For each line of the data below that holds "wards", copy the line.

--- Dataset records ---
•••••

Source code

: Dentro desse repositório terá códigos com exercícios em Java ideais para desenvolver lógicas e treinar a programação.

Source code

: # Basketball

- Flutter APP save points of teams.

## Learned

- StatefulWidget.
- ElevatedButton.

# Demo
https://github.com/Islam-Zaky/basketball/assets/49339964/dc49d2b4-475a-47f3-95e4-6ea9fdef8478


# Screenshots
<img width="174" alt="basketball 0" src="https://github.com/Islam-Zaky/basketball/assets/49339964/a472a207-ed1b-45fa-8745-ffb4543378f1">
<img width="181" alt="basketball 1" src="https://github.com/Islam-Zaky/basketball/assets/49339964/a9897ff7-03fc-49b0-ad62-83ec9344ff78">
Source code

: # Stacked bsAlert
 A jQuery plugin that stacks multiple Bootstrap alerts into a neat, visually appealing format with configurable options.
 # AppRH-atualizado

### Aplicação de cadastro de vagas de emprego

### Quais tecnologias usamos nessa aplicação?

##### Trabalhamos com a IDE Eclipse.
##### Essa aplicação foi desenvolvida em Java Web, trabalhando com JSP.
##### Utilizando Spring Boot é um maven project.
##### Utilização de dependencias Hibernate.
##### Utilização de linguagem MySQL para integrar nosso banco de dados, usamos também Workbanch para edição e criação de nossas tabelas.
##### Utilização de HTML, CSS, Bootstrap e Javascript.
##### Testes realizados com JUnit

•••••

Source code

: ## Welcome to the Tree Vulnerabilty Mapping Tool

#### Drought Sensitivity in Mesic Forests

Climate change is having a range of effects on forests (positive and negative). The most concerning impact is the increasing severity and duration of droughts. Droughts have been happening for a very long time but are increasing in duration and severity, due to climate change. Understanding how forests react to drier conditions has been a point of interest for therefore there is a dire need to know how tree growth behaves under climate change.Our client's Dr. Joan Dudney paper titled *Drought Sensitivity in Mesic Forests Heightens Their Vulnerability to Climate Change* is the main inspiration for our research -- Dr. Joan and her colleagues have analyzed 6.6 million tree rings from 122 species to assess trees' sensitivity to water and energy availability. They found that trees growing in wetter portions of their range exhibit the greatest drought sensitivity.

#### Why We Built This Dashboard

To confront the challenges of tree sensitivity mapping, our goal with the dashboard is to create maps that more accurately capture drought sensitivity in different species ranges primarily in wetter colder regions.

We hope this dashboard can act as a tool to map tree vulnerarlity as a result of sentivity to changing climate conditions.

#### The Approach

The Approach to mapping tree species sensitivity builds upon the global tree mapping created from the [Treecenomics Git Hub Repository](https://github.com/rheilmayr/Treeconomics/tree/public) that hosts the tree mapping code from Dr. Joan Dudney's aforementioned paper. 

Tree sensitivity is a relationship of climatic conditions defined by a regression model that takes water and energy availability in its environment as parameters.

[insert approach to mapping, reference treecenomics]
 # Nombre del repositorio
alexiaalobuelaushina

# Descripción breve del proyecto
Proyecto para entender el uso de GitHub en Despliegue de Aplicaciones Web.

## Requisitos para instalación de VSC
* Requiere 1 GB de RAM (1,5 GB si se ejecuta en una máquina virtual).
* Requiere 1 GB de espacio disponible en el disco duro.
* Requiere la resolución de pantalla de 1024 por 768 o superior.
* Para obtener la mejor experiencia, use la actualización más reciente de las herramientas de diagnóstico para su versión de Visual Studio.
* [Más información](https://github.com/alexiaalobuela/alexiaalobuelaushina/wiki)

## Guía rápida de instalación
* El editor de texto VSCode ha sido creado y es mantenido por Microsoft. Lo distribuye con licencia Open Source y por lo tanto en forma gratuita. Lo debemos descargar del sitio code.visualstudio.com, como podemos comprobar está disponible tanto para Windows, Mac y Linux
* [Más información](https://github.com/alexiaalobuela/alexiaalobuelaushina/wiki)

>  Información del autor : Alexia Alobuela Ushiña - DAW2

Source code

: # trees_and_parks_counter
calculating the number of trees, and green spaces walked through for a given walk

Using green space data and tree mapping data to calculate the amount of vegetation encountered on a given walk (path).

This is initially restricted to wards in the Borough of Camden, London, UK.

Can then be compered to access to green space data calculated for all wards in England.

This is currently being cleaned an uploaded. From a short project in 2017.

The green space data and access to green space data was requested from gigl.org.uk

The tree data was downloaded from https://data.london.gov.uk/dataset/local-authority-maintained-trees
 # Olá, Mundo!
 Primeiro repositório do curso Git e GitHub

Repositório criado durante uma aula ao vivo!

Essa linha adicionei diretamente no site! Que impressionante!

•••••

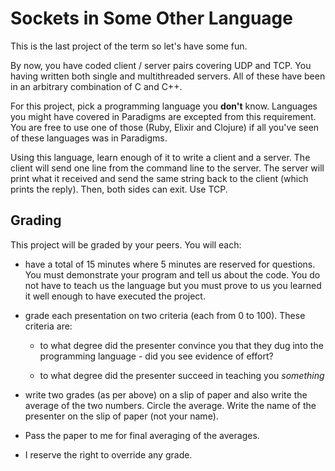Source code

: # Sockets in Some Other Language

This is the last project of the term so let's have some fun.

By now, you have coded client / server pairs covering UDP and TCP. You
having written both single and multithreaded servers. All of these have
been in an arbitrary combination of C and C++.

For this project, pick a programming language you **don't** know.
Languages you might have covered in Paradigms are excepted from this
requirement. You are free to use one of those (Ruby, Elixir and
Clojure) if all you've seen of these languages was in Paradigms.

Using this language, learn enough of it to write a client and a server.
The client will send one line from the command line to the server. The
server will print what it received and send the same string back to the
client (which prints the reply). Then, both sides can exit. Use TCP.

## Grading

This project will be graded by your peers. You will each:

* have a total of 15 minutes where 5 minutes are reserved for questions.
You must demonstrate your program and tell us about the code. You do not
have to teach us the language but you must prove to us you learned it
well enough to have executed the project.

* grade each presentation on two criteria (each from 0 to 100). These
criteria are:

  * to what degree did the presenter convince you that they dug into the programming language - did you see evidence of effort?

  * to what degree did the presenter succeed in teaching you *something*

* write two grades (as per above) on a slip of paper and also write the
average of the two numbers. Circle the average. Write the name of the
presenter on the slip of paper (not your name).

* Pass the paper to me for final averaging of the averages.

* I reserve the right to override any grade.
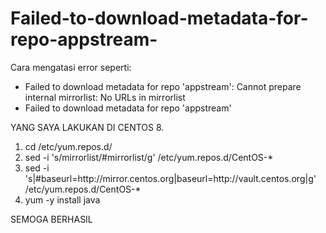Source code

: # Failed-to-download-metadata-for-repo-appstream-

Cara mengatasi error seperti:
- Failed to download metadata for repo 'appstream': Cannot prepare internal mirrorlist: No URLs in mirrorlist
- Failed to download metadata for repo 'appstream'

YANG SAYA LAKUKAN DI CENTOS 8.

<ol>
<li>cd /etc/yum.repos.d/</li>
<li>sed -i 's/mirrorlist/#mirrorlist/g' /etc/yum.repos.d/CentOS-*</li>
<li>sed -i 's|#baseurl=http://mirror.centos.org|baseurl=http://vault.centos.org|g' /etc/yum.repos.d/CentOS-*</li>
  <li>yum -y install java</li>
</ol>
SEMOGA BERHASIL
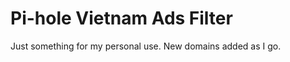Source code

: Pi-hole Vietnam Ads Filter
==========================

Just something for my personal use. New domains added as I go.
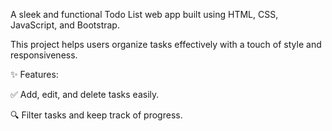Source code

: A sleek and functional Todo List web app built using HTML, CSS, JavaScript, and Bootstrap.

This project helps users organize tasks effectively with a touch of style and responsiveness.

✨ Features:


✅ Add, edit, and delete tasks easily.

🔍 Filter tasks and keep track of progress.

•••••

--- Written answer ---
This is initially restricted to wards in the Borough of Camden, London, UK.
Can then be compered to access to green space data calculated for all wards in England.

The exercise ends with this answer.